───── Input records ─────

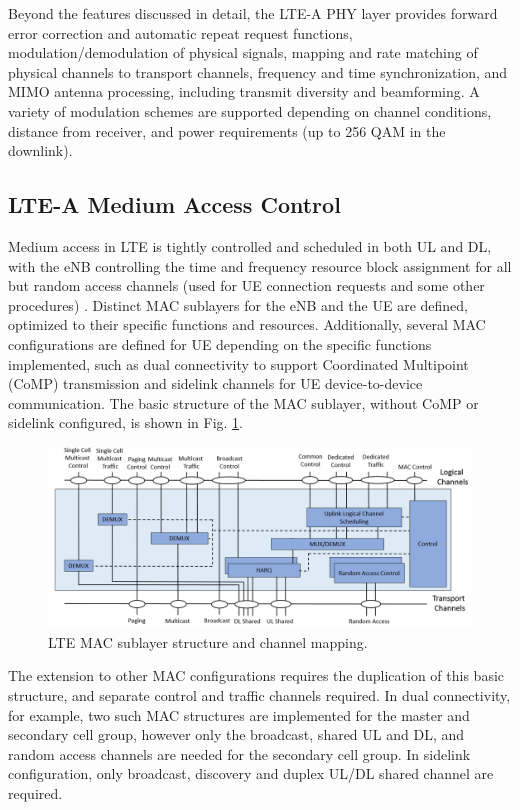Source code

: Beyond the features discussed in detail, the LTE-A PHY layer provides forward error correction and automatic repeat request functions, modulation/demodulation of physical signals, mapping and rate matching of physical channels to transport channels, frequency and time synchronization, and MIMO antenna processing, including transmit diversity and beamforming.  A variety of modulation schemes are supported depending on channel conditions, distance from receiver, and power requirements (up to 256 QAM in the downlink).  

\subsection{LTE-A Medium Access Control}
\label{lte-mac}
Medium access in LTE is tightly controlled and scheduled in both UL and DL, with the eNB controlling the time and frequency resource block assignment for all but random access channels (used for UE connection requests and some other procedures) \cite{tr36321}.  Distinct MAC sublayers for the eNB and the UE are defined, optimized to their specific functions and resources.  Additionally, several MAC configurations are defined for UE depending on the specific functions implemented, such as dual connectivity to support Coordinated Multipoint (CoMP) transmission and sidelink channels for UE device-to-device communication. The basic structure of the MAC sublayer, without CoMP or sidelink configured, is shown in Fig. \ref{figs:lte-mac}.
\begin{figure}[!ht]
	\centering
	\includegraphics[width=\textwidth]{figures3/LTE-MAC}	
	\caption{LTE MAC sublayer structure and channel mapping.}
	\label{figs:lte-mac}
\end{figure}
The extension to other MAC configurations requires the duplication of this basic structure, and separate control and traffic channels required. In dual connectivity, for example, two such MAC structures are implemented for the master and secondary cell group, however only the broadcast, shared UL and DL, and random access channels are needed for the secondary cell group.  In sidelink configuration, only broadcast, discovery and duplex UL/DL shared channel are required.

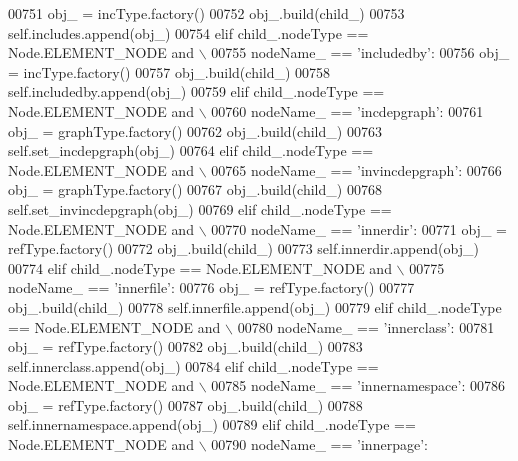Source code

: \begin{DoxyCode}
{{{{{{{{{{{{{{{{{{{{{{{{{{{{{{{{{{{00751             obj\_ = incType.factory()
00752             obj\_.build(child\_)
00753             self.includes.append(obj\_)
00754         \textcolor{keywordflow}{elif} child\_.nodeType == Node.ELEMENT\_NODE \textcolor{keywordflow}{and} \(\backslash\)
00755             nodeName\_ == \textcolor{stringliteral}{'includedby'}:
00756             obj\_ = incType.factory()
00757             obj\_.build(child\_)
00758             self.includedby.append(obj\_)
00759         \textcolor{keywordflow}{elif} child\_.nodeType == Node.ELEMENT\_NODE \textcolor{keywordflow}{and} \(\backslash\)
00760             nodeName\_ == \textcolor{stringliteral}{'incdepgraph'}:
00761             obj\_ = graphType.factory()
00762             obj\_.build(child\_)
00763             self.set_incdepgraph(obj\_)
00764         \textcolor{keywordflow}{elif} child\_.nodeType == Node.ELEMENT\_NODE \textcolor{keywordflow}{and} \(\backslash\)
00765             nodeName\_ == \textcolor{stringliteral}{'invincdepgraph'}:
00766             obj\_ = graphType.factory()
00767             obj\_.build(child\_)
00768             self.set_invincdepgraph(obj\_)
00769         \textcolor{keywordflow}{elif} child\_.nodeType == Node.ELEMENT\_NODE \textcolor{keywordflow}{and} \(\backslash\)
00770             nodeName\_ == \textcolor{stringliteral}{'innerdir'}:
00771             obj\_ = refType.factory()
00772             obj\_.build(child\_)
00773             self.innerdir.append(obj\_)
00774         \textcolor{keywordflow}{elif} child\_.nodeType == Node.ELEMENT\_NODE \textcolor{keywordflow}{and} \(\backslash\)
00775             nodeName\_ == \textcolor{stringliteral}{'innerfile'}:
00776             obj\_ = refType.factory()
00777             obj\_.build(child\_)
00778             self.innerfile.append(obj\_)
00779         \textcolor{keywordflow}{elif} child\_.nodeType == Node.ELEMENT\_NODE \textcolor{keywordflow}{and} \(\backslash\)
00780             nodeName\_ == \textcolor{stringliteral}{'innerclass'}:
00781             obj\_ = refType.factory()
00782             obj\_.build(child\_)
00783             self.innerclass.append(obj\_)
00784         \textcolor{keywordflow}{elif} child\_.nodeType == Node.ELEMENT\_NODE \textcolor{keywordflow}{and} \(\backslash\)
00785             nodeName\_ == \textcolor{stringliteral}{'innernamespace'}:
00786             obj\_ = refType.factory()
00787             obj\_.build(child\_)
00788             self.innernamespace.append(obj\_)
00789         \textcolor{keywordflow}{elif} child\_.nodeType == Node.ELEMENT\_NODE \textcolor{keywordflow}{and} \(\backslash\)
00790             nodeName\_ == \textcolor{stringliteral}{'innerpage'}:
}}}}}}}}}}}}}}}}}}}}}}}}}}}}}}}}}}}
\end{DoxyCode}
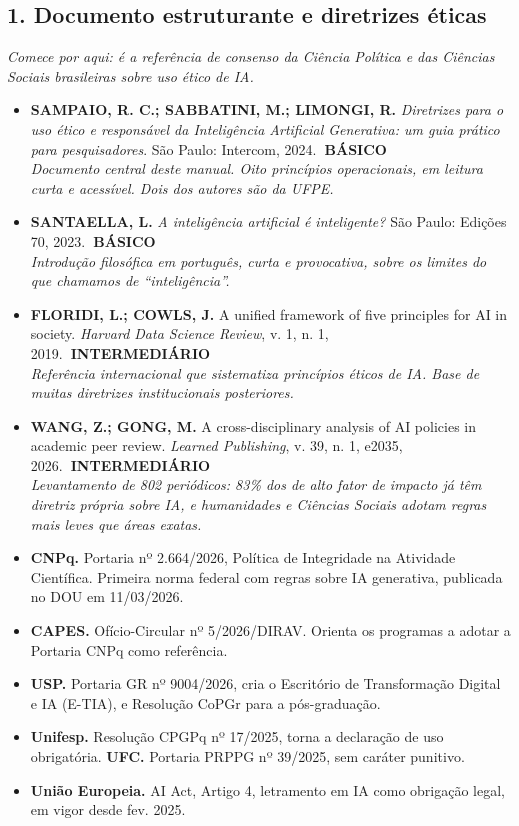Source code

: \documentclass[11pt,a4paper]{article}
\newcommand{\iconBookmark}[1]{%
  \begin{tikzpicture}[baseline=-0.55ex]
    \draw[#1,line width=1pt,line join=round] (-0.11,0.15) -- (0.11,0.15) -- (0.11,-0.15) -- (0,-0.03) -- (-0.11,-0.15) -- cycle;
  \end{tikzpicture}}
\newcommand{\refc}[2]{\item #1\\{\footnotesize\color{cinzaescuro}\textit{#2}}}
\newcommand{\nivelbasico}{\hfill\colorbox{verdeCodigo}{\color{white}\scriptsize\poppinsmed\textbf{~BÁSICO~}}}
\newcommand{\nivelinterm}{\hfill\colorbox{amareloSol}{\color{black}\scriptsize\poppinsmed\textbf{~INTERMEDIÁRIO~}}}
\begin{document}
\subsection*{1. Documento estruturante e diretrizes éticas}
\textit{Comece por aqui: é a referência de consenso da Ciência Política e das Ciências Sociais brasileiras sobre uso ético de IA.}
\begin{itemize}[leftmargin=1.4em,label={}]
\refc{\textbf{SAMPAIO, R. C.; SABBATINI, M.; LIMONGI, R.} \textit{Diretrizes para o uso ético e responsável da Inteligência Artificial Generativa: um guia prático para pesquisadores}. São Paulo: Intercom, 2024.\nivelbasico}{Documento central deste manual. Oito princípios operacionais, em leitura curta e acessível. Dois dos autores são da UFPE.}
\refc{\textbf{SANTAELLA, L.} \textit{A inteligência artificial é inteligente?} São Paulo: Edições 70, 2023.\nivelbasico}{Introdução filosófica em português, curta e provocativa, sobre os limites do que chamamos de ``inteligência''.}
\refc{\textbf{FLORIDI, L.; COWLS, J.} A unified framework of five principles for AI in society. \textit{Harvard Data Science Review}, v. 1, n. 1, 2019.\nivelinterm}{Referência internacional que sistematiza princípios éticos de IA. Base de muitas diretrizes institucionais posteriores.}
\refc{\textbf{WANG, Z.; GONG, M.} A cross-disciplinary analysis of AI policies in academic peer review. \textit{Learned Publishing}, v. 39, n. 1, e2035, 2026.\nivelinterm}{Levantamento de 802 periódicos: 83\% dos de alto fator de impacto já têm diretriz própria sobre IA, e humanidades e Ciências Sociais adotam regras mais leves que áreas exatas.}
\end{itemize}

\begin{leitura}[title={\iconBookmark{white}\ \ Documentos normativos brasileiros e europeus}]
\begin{itemize}[leftmargin=1.2em,nosep,label={}]
\item \textbf{CNPq.} Portaria nº 2.664/2026, Política de Integridade na Atividade Científica. Primeira norma federal com regras sobre IA generativa, publicada no DOU em 11/03/2026.
\item \textbf{CAPES.} Ofício-Circular nº 5/2026/DIRAV. Orienta os programas a adotar a Portaria CNPq como referência.
\item \textbf{USP.} Portaria GR nº 9004/2026, cria o Escritório de Transformação Digital e IA (E-TIA), e Resolução CoPGr para a pós-graduação.
\item \textbf{Unifesp.} Resolução CPGPq nº 17/2025, torna a declaração de uso obrigatória. \textbf{UFC.} Portaria PRPPG nº 39/2025, sem caráter punitivo.
\item \textbf{União Europeia.} AI Act, Artigo 4, letramento em IA como obrigação legal, em vigor desde fev. 2025.
\end{itemize}
\end{leitura}
\end{document}
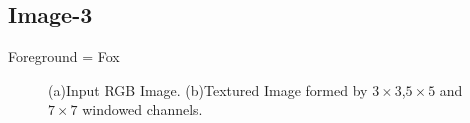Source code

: \documentclass{article}
\begin{document}
\newpage
\subsection{Image-3}
Foreground = Fox\\
\begin{figure}[!htbp]
     \centering
     \captionsetup[subfigure]{labelformat=empty}
    \caption{(a)Input RGB Image. (b)Textured Image formed by $3\times 3$,$5\times 5$ and $7\times 7$ windowed channels.}
    \label{fig:fox_1}
\end{figure}
\end{document}
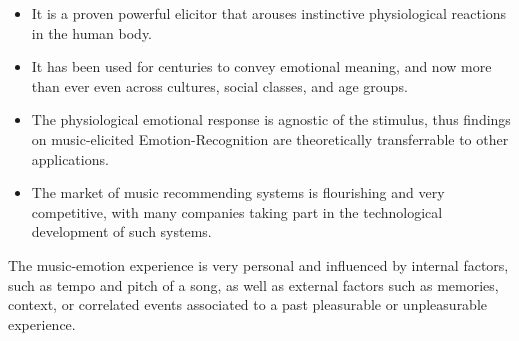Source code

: \begin{itemize}
\item It is a proven powerful elicitor that arouses instinctive physiological reactions in the human body.
\item It has been used for centuries to convey emotional meaning, and now more than ever even across cultures, social classes, and age groups.
\item The physiological emotional response is agnostic of the stimulus, thus findings on music-elicited Emotion-Recognition are theoretically transferrable to other applications.
\item The market of music recommending systems is flourishing and very competitive, with many companies taking part in the technological development of such systems.
\end{itemize}
The music-emotion experience is very personal and influenced by internal factors, such as tempo and pitch of a song, as well as external factors such as memories, context, or correlated events associated to a past pleasurable or unpleasurable experience. 
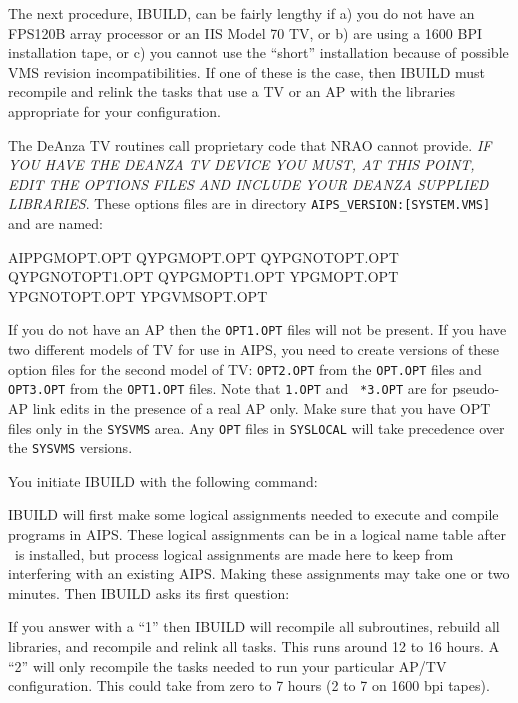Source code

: The next procedure, IBUILD, can be fairly lengthy if a) you do not have
an FPS120B array processor or an IIS Model 70 TV, or b) are using a
1600 BPI installation tape, or c) you cannot use the ``short''
installation because of possible VMS revision incompatibilities.  If
one of these is the case, then IBUILD must recompile and relink the
tasks that use a TV or an AP with the libraries appropriate for your
configuration.

The DeAnza TV routines call proprietary code that NRAO cannot provide.
{\it IF YOU HAVE THE DEANZA TV DEVICE YOU MUST, AT THIS POINT, EDIT THE
OPTIONS FILES AND INCLUDE YOUR DEANZA SUPPLIED LIBRARIES\/}.  These
options files are in directory {\tt AIPS\_VERSION:[SYSTEM.VMS]} and are
named:\medskip

\fortran
AIPPGMOPT.OPT    QYPGMOPT.OPT     QYPGNOTOPT.OPT   QYPGNOTOPT1.OPT
QYPGMOPT1.OPT    YPGMOPT.OPT      YPGNOTOPT.OPT    YPGVMSOPT.OPT
\endfortran\medskip

If you do not have an AP then the {\tt *OPT1.OPT} files will not be
present.  If you have two different models of TV for use in AIPS, you
need to create versions of these option files for the second model of
TV: {\tt *OPT2.OPT} from the {\tt *OPT.OPT} files and {\tt *OPT3.OPT}
from the {\tt *OPT1.OPT} files.  Note that {\tt *1.OPT} and {\tt
*3.OPT} are for pseudo-AP link edits in the presence of a real AP
only.  Make sure that you have OPT files only in the {\tt SYSVMS}
area.  Any {\tt OPT} files in {\tt SYSLOCAL} will take precedence over
the {\tt SYSVMS} versions.

You initiate IBUILD with the following command:\medskip

\medskip

\noindent
IBUILD will first make some logical assignments needed to execute
and compile programs in AIPS.  These logical assignments can be
in a logical name table after \aips\ is installed, but process logical
assignments are made here to keep from interfering with an existing
AIPS.  Making these assignments may take one or two minutes.  Then
IBUILD asks its first question:\medskip


\noindent
If you answer with a ``1'' then IBUILD will recompile all subroutines,
rebuild all libraries, and recompile and relink all tasks.  This runs
around 12 to 16 hours.  A ``2'' will only recompile the tasks needed to
run your particular AP/TV configuration.  This could take from zero
to 7 hours (2 to 7 on 1600 bpi tapes).

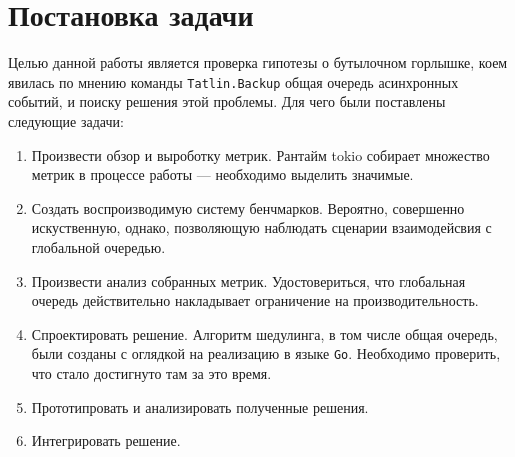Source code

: 
\section{Постановка задачи}
\label{sec:task}

Целью данной работы является проверка гипотезы о бутылочном горлышке, коем явилась по мнению команды \verb|Tatlin.Backup| общая очередь асинхронных событий, и поиску решения этой проблемы. Для чего были поставлены следующие задачи:

\begin{enumerate}
    \item Произвести обзор и выроботку метрик. Рантайм tokio собирает множество метрик в процессе работы --- необходимо выделить значимые.
    \item Создать воспроизводимую систему бенчмарков. Вероятно, совершенно искуственную, однако, позволяющую наблюдать сценарии взаимодейсвия с глобальной очередью.
    \item Произвести анализ собранных метрик. Удостовериться, что глобальная очередь действительно накладывает ограничение на производительность.
    \item Спроектировать решение. Алгоритм шедулинга, в том числе общая очередь, были созданы с оглядкой на реализацию в языке \verb|Go|. Необходимо проверить, что стало достигнуто там за это время.
    \item Прототипровать и анализировать полученные решения.
    \item Интегрировать решение.
\end{enumerate}
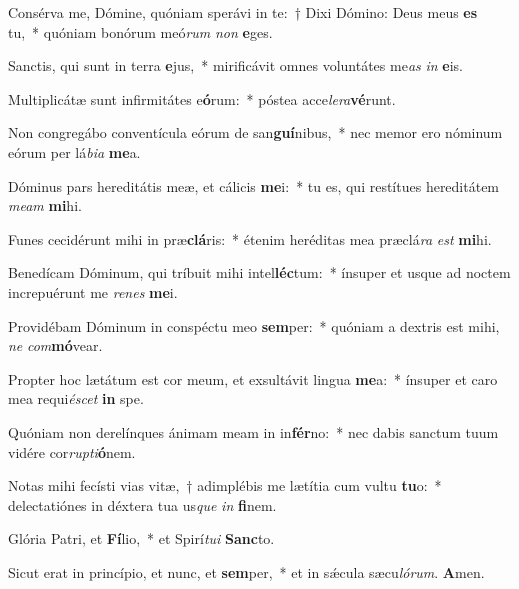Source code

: \item Consérva me, Dómine, quóniam sperávi in te:~† Dixi Dómino: Deus meus \textbf{es} tu,~* quóniam bonórum meó\textit{rum} \textit{non} \textbf{e}ges.
\item Sanctis, qui sunt in terra \textbf{e}jus,~* mirificávit omnes voluntátes me\textit{as} \textit{in} \textbf{e}is.
\item Multiplicátæ sunt infirmitátes e\textbf{ó}rum:~* póstea acce\textit{le}\textit{ra}\textbf{vé}runt.
\item Non congregábo conventícula eórum de san\textbf{guí}nibus,~* nec memor ero nóminum eórum per lá\textit{bi}\textit{a} \textbf{me}a.
\item Dóminus pars hereditátis meæ, et cálicis \textbf{me}i:~* tu es, qui restítues hereditátem \textit{me}\textit{am} \textbf{mi}hi.
\item Funes cecidérunt mihi in præ\textbf{clá}ris:~* étenim heréditas mea præclá\textit{ra} \textit{est} \textbf{mi}hi.
\item Benedícam Dóminum, qui tríbuit mihi intel\textbf{léc}tum:~* ínsuper et usque ad noctem increpuérunt me \textit{re}\textit{nes} \textbf{me}i.
\item Providébam Dóminum in conspéctu meo \textbf{sem}per:~* quóniam a dextris est mihi, \textit{ne} \textit{com}\textbf{mó}vear.
\item Propter hoc lætátum est cor meum, et exsultávit lingua \textbf{me}a:~* ínsuper et caro mea requi\textit{é}\textit{scet} \textbf{in} spe.
\item Quóniam non derelínques ánimam meam in in\textbf{fér}no:~* nec dabis sanctum tuum vidére cor\textit{rup}\textit{ti}\textbf{ó}nem.
\item Notas mihi fecísti vias vitæ,~† adimplébis me lætítia cum vultu \textbf{tu}o:~* delectatiónes in déxtera tua us\textit{que} \textit{in} \textbf{fi}nem.
\item Glória Patri, et \textbf{Fí}lio,~* et Spirí\textit{tu}\textit{i} \textbf{Sanc}to.
\item Sicut erat in princípio, et nunc, et \textbf{sem}per,~* et in sǽcula sæcu\textit{ló}\textit{rum}. \textbf{A}men.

─────

*Work request*
Filter the data above down to lines with the word "backslash", and copy them.

*Output for this task*
00754         \textcolor{keywordflow}{elif} child\_.nodeType == Node.ELEMENT\_NODE \textcolor{keywordflow}{and} \(\backslash\)
00759         \textcolor{keywordflow}{elif} child\_.nodeType == Node.ELEMENT\_NODE \textcolor{keywordflow}{and} \(\backslash\)
00764         \textcolor{keywordflow}{elif} child\_.nodeType == Node.ELEMENT\_NODE \textcolor{keywordflow}{and} \(\backslash\)
00769         \textcolor{keywordflow}{elif} child\_.nodeType == Node.ELEMENT\_NODE \textcolor{keywordflow}{and} \(\backslash\)
00774         \textcolor{keywordflow}{elif} child\_.nodeType == Node.ELEMENT\_NODE \textcolor{keywordflow}{and} \(\backslash\)
00779         \textcolor{keywordflow}{elif} child\_.nodeType == Node.ELEMENT\_NODE \textcolor{keywordflow}{and} \(\backslash\)
00784         \textcolor{keywordflow}{elif} child\_.nodeType == Node.ELEMENT\_NODE \textcolor{keywordflow}{and} \(\backslash\)
00789         \textcolor{keywordflow}{elif} child\_.nodeType == Node.ELEMENT\_NODE \textcolor{keywordflow}{and} \(\backslash\)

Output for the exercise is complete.